Finally, the Prius family of gasoline hatchbacks offers an electric all-wheel drive variant of the traditional non-pluggable model, nicknamed the Prius AWD-e, adding a seamless pull to its list of snow-biker drivers' virtues. . And if you think: "A big deal, they just add the rear axle hardware of a RAV4 or a Highlander," think again.
The engines needed for these big soft road people would have been exaggerated in a Prius and therefore would have delivered glass stickers unworthy of this sub-brand. The engine is new and uses induction technology without a magnet, just like the front engine of the new Tesla 3-engine twin engine. The advantage of this design is that when the motor is not used, there are no rotating magnets to generate parasitic current that could otherwise create a drag. In the Prius, the rear engine engages at launch up to 6 mph, and then as needed for traction at speeds up to 43 mph. At the time of writing, Toyota has not provided power, torque, or performance specifications for this engine.

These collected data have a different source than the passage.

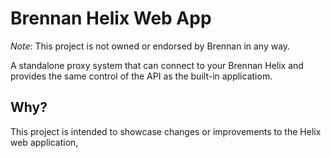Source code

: # Brennan Helix Web App

*Note*: This project is not owned or endorsed by Brennan in any way.

A standalone proxy system that can connect to your Brennan Helix and provides
the same control of the API as the built-in applicatiom.

## Why?

This project is intended to showcase changes or improvements to the Helix web
application,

Another bold departure from the rest of the Prius range is the battery. It still resides beneath the rear seat and gives the new Prius AWD-e 2019 an identical 65.5 cu. Ft. Cargo space, but it returns to a "new compact chemistry" based on hydride. nickel metal. Among the reasons for this change, Toyota cites excellent cold weather performance (the RAV4 and Highlander hybrid models still use nickel metal hydride, front-wheel drive models continue with lithium-ion technology). Again, Toyota has not yet revealed the capacity of the new battery at the time of printing.
A key Toyota statistic is the sharing is now the EPA's estimated fuel consumption for the Prius LE AWD-e and the XLE AWD-e: 48/41/45 mpg city / highway / combined. For reference, the L Eco model (formerly known as "Two Eco") gets a rating of 58/52/56 mpg, while LE, XLE and Limited front-drive models (formerly called One, Two, Three , Four and Three / Four Touring) get 54/50/52 mpg stickers. In our opinion, if you want to see higher glass sticker numbers on a AWD vehicle, you must use a fully electric system.
Also new for 2019, a revised and refined front and rear styling that removes the strange hang down headlights and taillights. The look is considerably cleaner – some will say "more generic" – while remaining completely separate from the Prius Prime plug-in. Adaptive headlights are offered on the XLE and standard on the Limited model. Inside, there are also some revisions of colors and carvings. On the AWD-e models, the 4.2-inch dual-function dual-display offers displays describing elements such as front and rear torque distribution. Top Limited models benefit from Toyota Safety Connect, which offers emergency assistance, stolen vehicle tracking, collision notification and more, free for three years.
Toyota expects AWD-e to account for up to 25 percent of Prius sales in the United States.